TASK ▸ Only the lines with "enumerate" in them need to be copied from the listing.

MATERIAL FOR THE TASK ▸
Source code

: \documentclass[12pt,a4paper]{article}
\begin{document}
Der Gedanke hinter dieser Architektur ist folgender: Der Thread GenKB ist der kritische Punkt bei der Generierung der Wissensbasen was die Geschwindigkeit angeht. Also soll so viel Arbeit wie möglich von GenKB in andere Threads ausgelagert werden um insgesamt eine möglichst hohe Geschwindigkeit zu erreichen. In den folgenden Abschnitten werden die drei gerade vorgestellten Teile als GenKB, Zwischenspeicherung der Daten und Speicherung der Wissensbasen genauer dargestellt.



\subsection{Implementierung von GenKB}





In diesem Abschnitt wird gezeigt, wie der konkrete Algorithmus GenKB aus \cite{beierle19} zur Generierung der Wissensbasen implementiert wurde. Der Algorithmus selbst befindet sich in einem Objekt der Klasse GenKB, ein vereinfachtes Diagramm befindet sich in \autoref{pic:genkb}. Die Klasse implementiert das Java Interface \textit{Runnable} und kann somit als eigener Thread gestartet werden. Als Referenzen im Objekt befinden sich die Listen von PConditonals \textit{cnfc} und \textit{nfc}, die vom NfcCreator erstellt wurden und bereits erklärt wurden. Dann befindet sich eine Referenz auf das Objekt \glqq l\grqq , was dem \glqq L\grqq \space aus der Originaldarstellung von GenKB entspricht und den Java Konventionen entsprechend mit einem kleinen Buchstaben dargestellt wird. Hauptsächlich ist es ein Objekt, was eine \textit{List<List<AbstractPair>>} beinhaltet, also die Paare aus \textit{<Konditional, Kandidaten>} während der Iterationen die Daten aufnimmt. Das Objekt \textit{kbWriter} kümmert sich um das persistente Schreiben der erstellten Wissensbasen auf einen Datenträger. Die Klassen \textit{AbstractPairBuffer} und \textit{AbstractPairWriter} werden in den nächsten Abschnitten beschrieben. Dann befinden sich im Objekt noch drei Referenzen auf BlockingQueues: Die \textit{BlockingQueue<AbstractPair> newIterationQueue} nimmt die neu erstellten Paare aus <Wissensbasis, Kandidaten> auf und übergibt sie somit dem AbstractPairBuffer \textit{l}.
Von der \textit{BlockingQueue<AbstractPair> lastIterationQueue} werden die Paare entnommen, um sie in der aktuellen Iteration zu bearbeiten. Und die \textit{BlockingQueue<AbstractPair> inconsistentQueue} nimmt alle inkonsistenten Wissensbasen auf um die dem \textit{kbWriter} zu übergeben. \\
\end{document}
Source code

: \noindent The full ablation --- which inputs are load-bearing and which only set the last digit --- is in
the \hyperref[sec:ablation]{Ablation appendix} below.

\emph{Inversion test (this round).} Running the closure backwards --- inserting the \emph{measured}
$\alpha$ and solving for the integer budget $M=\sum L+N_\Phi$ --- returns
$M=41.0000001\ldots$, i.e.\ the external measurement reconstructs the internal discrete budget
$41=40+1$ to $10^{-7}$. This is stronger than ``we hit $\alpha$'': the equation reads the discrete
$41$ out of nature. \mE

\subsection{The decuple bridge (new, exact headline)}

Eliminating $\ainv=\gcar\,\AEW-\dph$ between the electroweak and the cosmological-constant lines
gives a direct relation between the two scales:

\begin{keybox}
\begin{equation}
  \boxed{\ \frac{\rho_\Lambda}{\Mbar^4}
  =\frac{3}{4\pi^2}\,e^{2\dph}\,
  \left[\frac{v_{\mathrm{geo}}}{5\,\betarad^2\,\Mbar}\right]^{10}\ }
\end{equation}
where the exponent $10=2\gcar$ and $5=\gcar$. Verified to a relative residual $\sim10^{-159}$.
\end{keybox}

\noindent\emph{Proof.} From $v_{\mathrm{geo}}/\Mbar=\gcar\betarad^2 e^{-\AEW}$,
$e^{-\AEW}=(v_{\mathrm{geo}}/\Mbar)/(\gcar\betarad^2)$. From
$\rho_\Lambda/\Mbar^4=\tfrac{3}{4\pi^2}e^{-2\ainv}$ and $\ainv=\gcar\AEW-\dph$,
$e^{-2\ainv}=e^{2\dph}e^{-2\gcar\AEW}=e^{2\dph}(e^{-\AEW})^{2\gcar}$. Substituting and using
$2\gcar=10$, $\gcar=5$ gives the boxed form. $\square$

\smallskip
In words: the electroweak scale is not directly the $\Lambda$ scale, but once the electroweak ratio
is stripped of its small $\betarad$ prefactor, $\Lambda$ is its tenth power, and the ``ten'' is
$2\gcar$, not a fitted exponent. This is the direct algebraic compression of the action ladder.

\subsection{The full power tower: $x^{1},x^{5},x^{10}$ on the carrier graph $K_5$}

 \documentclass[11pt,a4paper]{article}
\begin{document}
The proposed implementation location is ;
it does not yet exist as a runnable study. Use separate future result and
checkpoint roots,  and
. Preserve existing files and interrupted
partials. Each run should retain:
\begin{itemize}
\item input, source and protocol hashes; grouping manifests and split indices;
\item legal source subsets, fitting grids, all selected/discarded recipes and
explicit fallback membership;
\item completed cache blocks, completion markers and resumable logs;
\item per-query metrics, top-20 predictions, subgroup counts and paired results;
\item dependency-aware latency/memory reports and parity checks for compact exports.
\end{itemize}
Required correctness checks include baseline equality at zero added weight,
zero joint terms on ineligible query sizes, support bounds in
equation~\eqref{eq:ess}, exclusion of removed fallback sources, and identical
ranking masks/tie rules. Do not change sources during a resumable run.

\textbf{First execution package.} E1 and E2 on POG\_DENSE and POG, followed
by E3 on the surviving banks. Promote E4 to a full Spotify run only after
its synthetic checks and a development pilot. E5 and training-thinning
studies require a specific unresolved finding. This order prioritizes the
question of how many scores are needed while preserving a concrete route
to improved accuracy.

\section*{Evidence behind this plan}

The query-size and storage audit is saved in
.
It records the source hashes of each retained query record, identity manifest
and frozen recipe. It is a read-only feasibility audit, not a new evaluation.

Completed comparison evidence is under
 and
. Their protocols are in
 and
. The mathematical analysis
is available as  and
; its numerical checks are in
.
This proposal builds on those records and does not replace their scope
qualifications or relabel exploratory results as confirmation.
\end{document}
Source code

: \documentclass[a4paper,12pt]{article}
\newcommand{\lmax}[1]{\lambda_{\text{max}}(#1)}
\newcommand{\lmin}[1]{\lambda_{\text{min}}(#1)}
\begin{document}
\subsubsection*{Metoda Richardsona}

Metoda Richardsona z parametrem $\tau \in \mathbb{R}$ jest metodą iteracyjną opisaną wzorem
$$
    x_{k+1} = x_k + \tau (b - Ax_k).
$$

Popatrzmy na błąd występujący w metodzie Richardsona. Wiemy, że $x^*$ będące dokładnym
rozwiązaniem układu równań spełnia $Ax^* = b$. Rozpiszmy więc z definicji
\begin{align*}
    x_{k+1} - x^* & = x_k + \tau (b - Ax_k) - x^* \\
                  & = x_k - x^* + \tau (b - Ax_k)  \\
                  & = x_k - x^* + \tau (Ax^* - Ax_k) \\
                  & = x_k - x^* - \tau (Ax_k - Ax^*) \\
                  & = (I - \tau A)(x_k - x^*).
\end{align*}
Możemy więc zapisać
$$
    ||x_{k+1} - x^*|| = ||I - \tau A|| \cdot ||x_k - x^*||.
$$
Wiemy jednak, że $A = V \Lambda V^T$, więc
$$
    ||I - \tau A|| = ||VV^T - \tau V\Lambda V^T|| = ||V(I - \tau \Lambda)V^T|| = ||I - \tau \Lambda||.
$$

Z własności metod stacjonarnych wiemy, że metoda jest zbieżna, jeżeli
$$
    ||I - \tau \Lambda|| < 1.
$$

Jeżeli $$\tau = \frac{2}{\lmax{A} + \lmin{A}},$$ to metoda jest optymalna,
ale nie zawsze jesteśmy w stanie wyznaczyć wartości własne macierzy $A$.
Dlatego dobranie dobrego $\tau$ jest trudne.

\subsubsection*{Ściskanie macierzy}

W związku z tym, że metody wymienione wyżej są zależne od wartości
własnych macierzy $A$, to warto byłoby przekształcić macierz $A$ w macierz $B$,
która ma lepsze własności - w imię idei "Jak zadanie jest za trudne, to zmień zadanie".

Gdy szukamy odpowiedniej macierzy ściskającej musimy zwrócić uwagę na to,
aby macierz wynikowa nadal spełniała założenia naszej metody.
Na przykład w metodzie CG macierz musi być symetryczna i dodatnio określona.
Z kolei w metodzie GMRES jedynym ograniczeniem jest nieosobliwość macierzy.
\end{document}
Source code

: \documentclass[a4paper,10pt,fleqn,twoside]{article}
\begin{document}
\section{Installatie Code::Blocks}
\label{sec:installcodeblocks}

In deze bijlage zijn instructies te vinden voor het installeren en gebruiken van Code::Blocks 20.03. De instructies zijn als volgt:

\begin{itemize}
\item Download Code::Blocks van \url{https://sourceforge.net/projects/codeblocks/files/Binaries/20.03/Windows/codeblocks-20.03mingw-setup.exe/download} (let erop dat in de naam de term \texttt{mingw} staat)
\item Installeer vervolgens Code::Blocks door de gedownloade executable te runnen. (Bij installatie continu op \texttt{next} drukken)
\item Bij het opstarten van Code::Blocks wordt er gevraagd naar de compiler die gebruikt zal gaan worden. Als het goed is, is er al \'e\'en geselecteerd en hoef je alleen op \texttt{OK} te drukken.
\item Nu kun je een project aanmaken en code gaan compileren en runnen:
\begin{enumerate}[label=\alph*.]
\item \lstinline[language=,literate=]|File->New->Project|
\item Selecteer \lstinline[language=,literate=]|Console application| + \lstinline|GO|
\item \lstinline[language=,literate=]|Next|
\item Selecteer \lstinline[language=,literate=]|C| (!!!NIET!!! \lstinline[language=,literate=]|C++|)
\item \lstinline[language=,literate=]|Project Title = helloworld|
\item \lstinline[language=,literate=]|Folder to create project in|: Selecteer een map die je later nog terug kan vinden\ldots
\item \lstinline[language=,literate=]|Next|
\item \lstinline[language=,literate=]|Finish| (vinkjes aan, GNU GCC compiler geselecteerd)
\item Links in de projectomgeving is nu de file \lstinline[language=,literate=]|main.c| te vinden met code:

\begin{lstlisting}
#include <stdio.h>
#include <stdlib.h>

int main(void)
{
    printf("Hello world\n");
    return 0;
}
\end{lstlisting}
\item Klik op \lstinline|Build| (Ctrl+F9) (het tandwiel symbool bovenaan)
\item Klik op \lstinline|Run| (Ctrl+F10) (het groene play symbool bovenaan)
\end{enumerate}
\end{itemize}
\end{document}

YOUR RESPONSE ▸
\begin{enumerate}[label=\alph*.]
\end{enumerate}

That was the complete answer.